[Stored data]

::::

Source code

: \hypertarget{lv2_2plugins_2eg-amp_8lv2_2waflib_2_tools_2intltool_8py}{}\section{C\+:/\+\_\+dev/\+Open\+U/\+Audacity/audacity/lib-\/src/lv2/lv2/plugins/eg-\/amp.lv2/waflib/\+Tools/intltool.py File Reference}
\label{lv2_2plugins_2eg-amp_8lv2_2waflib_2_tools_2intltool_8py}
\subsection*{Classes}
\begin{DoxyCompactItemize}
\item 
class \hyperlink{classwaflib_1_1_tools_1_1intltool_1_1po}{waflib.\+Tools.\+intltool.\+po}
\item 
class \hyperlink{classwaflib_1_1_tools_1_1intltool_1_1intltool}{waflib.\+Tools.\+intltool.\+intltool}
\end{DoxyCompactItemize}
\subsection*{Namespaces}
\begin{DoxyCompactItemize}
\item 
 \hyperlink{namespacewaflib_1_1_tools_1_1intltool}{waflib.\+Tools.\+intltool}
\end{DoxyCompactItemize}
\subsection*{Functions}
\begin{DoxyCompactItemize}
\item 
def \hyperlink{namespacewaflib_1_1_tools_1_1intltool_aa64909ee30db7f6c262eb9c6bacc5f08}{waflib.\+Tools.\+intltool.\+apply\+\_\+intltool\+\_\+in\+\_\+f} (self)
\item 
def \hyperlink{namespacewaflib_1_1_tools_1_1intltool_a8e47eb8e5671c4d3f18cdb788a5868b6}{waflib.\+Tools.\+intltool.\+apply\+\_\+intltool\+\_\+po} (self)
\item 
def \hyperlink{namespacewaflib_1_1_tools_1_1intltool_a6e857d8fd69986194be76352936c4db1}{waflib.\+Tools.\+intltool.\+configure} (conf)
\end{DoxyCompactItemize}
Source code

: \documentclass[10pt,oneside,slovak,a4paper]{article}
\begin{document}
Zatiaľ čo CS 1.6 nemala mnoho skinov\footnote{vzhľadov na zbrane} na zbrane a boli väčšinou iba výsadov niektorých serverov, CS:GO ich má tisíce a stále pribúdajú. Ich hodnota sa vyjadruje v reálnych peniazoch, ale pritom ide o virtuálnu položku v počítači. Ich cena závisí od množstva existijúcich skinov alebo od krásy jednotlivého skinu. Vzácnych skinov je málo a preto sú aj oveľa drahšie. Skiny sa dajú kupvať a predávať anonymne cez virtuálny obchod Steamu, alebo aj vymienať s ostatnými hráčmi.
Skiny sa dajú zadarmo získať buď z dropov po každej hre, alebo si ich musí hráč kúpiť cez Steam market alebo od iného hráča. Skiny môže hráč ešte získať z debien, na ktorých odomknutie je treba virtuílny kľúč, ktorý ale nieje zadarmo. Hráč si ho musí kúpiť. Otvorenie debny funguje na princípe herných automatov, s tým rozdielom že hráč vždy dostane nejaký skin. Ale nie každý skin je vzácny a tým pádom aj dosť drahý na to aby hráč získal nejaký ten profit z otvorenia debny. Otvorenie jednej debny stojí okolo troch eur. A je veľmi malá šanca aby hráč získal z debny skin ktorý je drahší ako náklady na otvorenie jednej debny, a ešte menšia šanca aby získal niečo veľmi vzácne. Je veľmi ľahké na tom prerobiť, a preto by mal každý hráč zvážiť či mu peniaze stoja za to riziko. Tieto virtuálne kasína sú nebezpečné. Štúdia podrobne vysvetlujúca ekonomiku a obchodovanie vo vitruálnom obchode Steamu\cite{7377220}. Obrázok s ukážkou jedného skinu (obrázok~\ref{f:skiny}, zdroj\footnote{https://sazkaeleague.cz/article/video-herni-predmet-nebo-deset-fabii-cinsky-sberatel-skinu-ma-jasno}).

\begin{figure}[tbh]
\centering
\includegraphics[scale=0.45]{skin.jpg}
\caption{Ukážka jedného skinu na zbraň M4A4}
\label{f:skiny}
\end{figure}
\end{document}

::::

» Your objective
Identify the lines in the entries that hold "subsection" and return each one.

» Answer
\subsection*{Classes}
\subsection*{Namespaces}
\subsection*{Functions}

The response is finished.